Dive Brief:
- Corporate investment banking company BNY Mellon did not violate Title VII of the Civil Rights Act of 1964 when it fired a woman because of social media activity, the 3rd U.S. Circuit Court of Appeals ruled (Bank of New York Mellon Corp., No. 20-2061 (3rd Cir., March 4, 2021)).
- The plaintiff, a senior control analyst, was fired after she posted a comment on a news article on Facebook "about a man who faced criminal charges for driving his car into a crowd of protesters," according to court documents. In response, the worker commented: "Total BS. Too bad he didn't have a bus to plow through." BNY Mellon fired the worker upon discovering her comment, and she sued. The worker claimed race discrimination under Title VII of the Civil Rights Act of 1964. A district court ruled for the employer on summary judgment.

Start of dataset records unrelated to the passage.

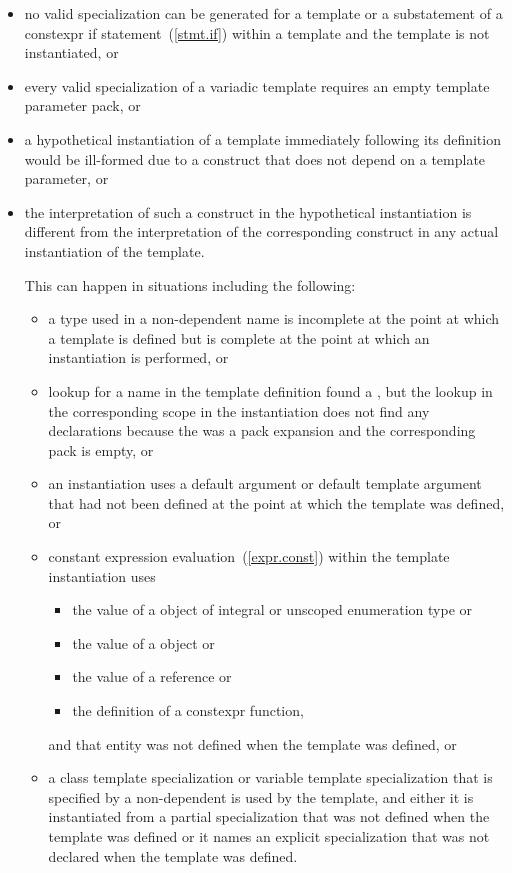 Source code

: \begin{itemize}
\item
no valid specialization can be generated for a template
or a substatement of a constexpr if statement~(\ref{stmt.if}) within a template
and the template is not instantiated, or
\item
every valid specialization of a variadic template requires an empty template
parameter pack, or
\item
a hypothetical instantiation of a template
immediately following its definition
would be ill-formed
due to a construct that does not depend on a template parameter, or
\item
the interpretation of such a construct
in the hypothetical instantiation
is different from
the interpretation of the corresponding construct
in any actual instantiation of the template.
\begin{note}
This can happen in situations including the following:
\begin{itemize}
\item a type used in a non-dependent name is incomplete at the point at which a
template is defined but is complete at the point at which an instantiation is
performed, or

\item lookup for a name in the template definition found a ,
but the lookup in the corresponding scope in the instantiation
does not find any declarations because the 
was a pack expansion and the corresponding pack is empty, or

\item an instantiation uses a default argument or default template argument
that had not been defined at the point at which the template was defined, or

\item constant expression evaluation~(\ref{expr.const}) within the template
instantiation uses
  \begin{itemize}
  \item the value of a  object of integral or unscoped enumeration type or
  \item the value of a  object or
  \item the value of a reference or
  \item the definition of a constexpr function,
  \end{itemize}
and that entity was not defined when the template was defined, or

\item a class template specialization or variable template specialization that
is specified by a non-dependent  is used by
the template, and either it is instantiated from a partial specialization that
was not defined when the template was defined or it names an explicit
specialization that was not declared when the template was defined.
\end{itemize}
\end{note}
\end{itemize}

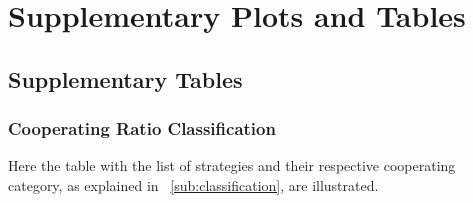 \chapter{Supplementary Plots and Tables}

\section{Supplementary Tables}
\subsection{Cooperating Ratio Classification}
\label{append:class-categories}
Here the table with the list of strategies and their respective cooperating
category, as explained in ~\autoref{sub:classification}, are illustrated.

		\small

- The 3rd Circuit affirmed the lower court's decision, rejecting the worker's use of comparator evidence to prove her claim. The worker said that the company's decision to retain the two Black employees who also made controversial posts was evidence of discrimination. But neither comparator said anything "as extreme" as the plaintiff in their social media posts, the court said; "Though inappropriate and ill-advised, neither post encouraged mass violence against protesters, as [the plaintiff's] did." The court also rejected the plaintiff's counterargument that the differences between her and the comparators were pointless as BNY Mellon required all employees to follow its social media policy. "This argument might carry some force if the policy prescribed standard punishments, regardless of who a violator is or where she works, but instead it gives decision-makers broad discretion over how to discipline employees," the court responded.
Dive Insight:
The plaintiff in this instance claimed her employer violated Title VII by firing her for social media activity. It's more common, however, for workers to bring social media-related claims under the National Labor Relations Act (NLRA).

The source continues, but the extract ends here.